In so many ways, the religious thinkers of the world have laid emphasis on the transcendent unity of religions along with their empirical adversity. The end of religion is one but the means leading to it are numerous. There may be cows of different colors, but the milk we get from them is of one color, white. There may be a variety of lamps but the light, the flame, the illumination they produce is one and the same. We all know the well-known story of the elephant and the six blind men. The different parts each of them stressed, though true, were parts of one whole, different sides of one truth. Mahatma Gandhi wanted to find out the basic truth in all religions. In his opinion, true religion teaches to love all religions and to condemn one. We have the famous Rock Edict of Asoka which tells us to offer respects to other religions. By condemning other religions, he tells us, we hurt our own. An injustice done to others is an injustice done to oneself.
Buddhism is a religion of humanity, kindness and equality. It strives to promote peace and harmony among men. The Buddha appeared on the platform with this unique religion when the sacrificial rituals of the Vedic religion had reached its apex, and the peace of mind of Indian people was much too disturbed. Buddhism set its face against such sacrifices and declared, in clarion voice, the nullity of animal sacrifices.

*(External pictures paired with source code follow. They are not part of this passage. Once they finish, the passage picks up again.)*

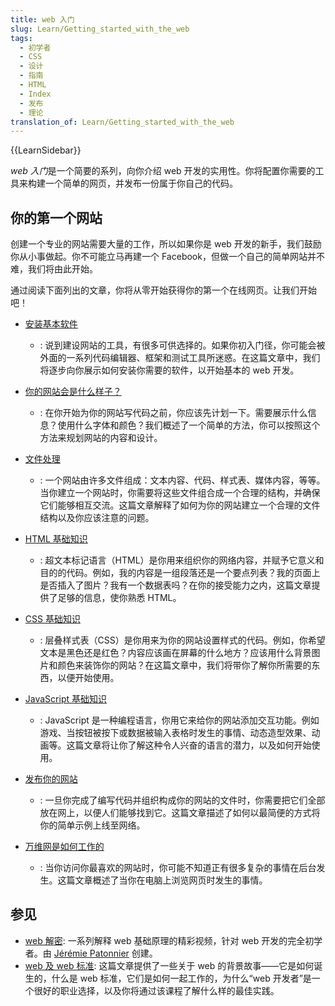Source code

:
 ```yaml
---
title: web 入门
slug: Learn/Getting_started_with_the_web
tags:
  - 初学者
  - CSS
  - 设计
  - 指南
  - HTML
  - Index
  - 发布
  - 理论
translation_of: Learn/Getting_started_with_the_web
---
```

{{LearnSidebar}}

*web 入门*是一个简要的系列，向你介绍 web 开发的实用性。你将配置你需要的工具来构建一个简单的网页，并发布一份属于你自己的代码。

## 你的第一个网站

创建一个专业的网站需要大量的工作，所以如果你是 web 开发的新手，我们鼓励你从小事做起。你不可能立马再建一个 Facebook，但做一个自己的简单网站并不难，我们将由此开始。

通过阅读下面列出的文章，你将从零开始获得你的第一个在线网页。让我们开始吧！

- [安装基本软件](/zh-CN/docs/Learn/Getting_started_with_the_web/Installing_basic_software)

  - : 说到建设网站的工具，有很多可供选择的。如果你初入门径，你可能会被外面的一系列代码编辑器、框架和测试工具所迷惑。在这篇文章中，我们将逐步向你展示如何安装你需要的软件，以开始基本的 web 开发。

- [你的网站会是什么样子？](/zh-CN/docs/Learn/Getting_started_with_the_web/What_will_your_website_look_like)

  - : 在你开始为你的网站写代码之前，你应该先计划一下。需要展示什么信息？使用什么字体和颜色？我们概述了一个简单的方法，你可以按照这个方法来规划网站的内容和设计。

- [文件处理](/zh-CN/docs/Learn/Getting_started_with_the_web/Dealing_with_files)

  - : 一个网站由许多文件组成：文本内容、代码、样式表、媒体内容，等等。当你建立一个网站时，你需要将这些文件组合成一个合理的结构，并确保它们能够相互交流。这篇文章解释了如何为你的网站建立一个合理的文件结构以及你应该注意的问题。

- [HTML 基础知识](/zh-CN/docs/Learn/Getting_started_with_the_web/HTML_basics)

  - : 超文本标记语言（HTML）是你用来组织你的网络内容，并赋予它意义和目的的代码。例如，我的内容是一组段落还是一个要点列表？我的页面上是否插入了图片？我有一个数据表吗？在你的接受能力之内，这篇文章提供了足够的信息，使你熟悉 HTML。

- [CSS 基础知识](/zh-CN/docs/Learn/Getting_started_with_the_web/CSS_basics)

  - : 层叠样式表（CSS）是你用来为你的网站设置样式的代码。例如，你希望文本是黑色还是红色？内容应该画在屏幕的什么地方？应该用什么背景图片和颜色来装饰你的网站？在这篇文章中，我们将带你了解你所需要的东西，以便开始使用。

- [JavaScript 基础知识](/zh-CN/docs/Learn/Getting_started_with_the_web/JavaScript_basics)

  - : JavaScript 是一种编程语言，你用它来给你的网站添加交互功能。例如游戏、当按钮被按下或数据被输入表格时发生的事情、动态造型效果、动画等。这篇文章将让你了解这种令人兴奋的语言的潜力，以及如何开始使用。

- [发布你的网站](/zh-CN/docs/Learn/Getting_started_with_the_web/Publishing_your_website)

  - : 一旦你完成了编写代码并组织构成你的网站的文件时，你需要把它们全部放在网上，以便人们能够找到它。这篇文章描述了如何以最简便的方式将你的简单示例上线至网络。

- [万维网是如何工作的](/zh-CN/docs/Learn/Getting_started_with_the_web/How_the_Web_works)

  - : 当你访问你最喜欢的网站时，你可能不知道正有很多复杂的事情在后台发生。这篇文章概述了当你在电脑上浏览网页时发生的事情。

## 参见

- [web 解密](https://www.youtube.com/playlist?list=PLo3w8EB99pqLEopnunz-dOOBJ8t-Wgt2g): 一系列解释 web 基础原理的精彩视频，针对 web 开发的完全初学者。由 [Jérémie Patonnier](https://twitter.com/JeremiePat) 创建。
- [web 及 web 标准](/zh-CN/docs/Learn/Getting_started_with_the_web/The_web_and_web_standards): 这篇文章提供了一些关于 web 的背景故事——它是如何诞生的，什么是 web 标准，它们是如何一起工作的，为什么“web 开发者”是一个很好的职业选择，以及你将通过该课程了解什么样的最佳实践。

Though the Buddha was born in India, grew up in its tradition and left an indelible impression on the succession of events that speaks of Indian culture, his message is replete with universal significance. The more we think of him the more we feel that he is the contemporary of every generation. In his Funerals Oration Pericles says, “The whole earth is sepulcher of famous men; and their story is not graven only on stone over their native earth, but lives on, far away without visible symbol, woven into the stuff of other men’s lives”. The great makers of history are universal men, living witnesses to the spirit of profound kinship among men in a world sundered by strife and hatred.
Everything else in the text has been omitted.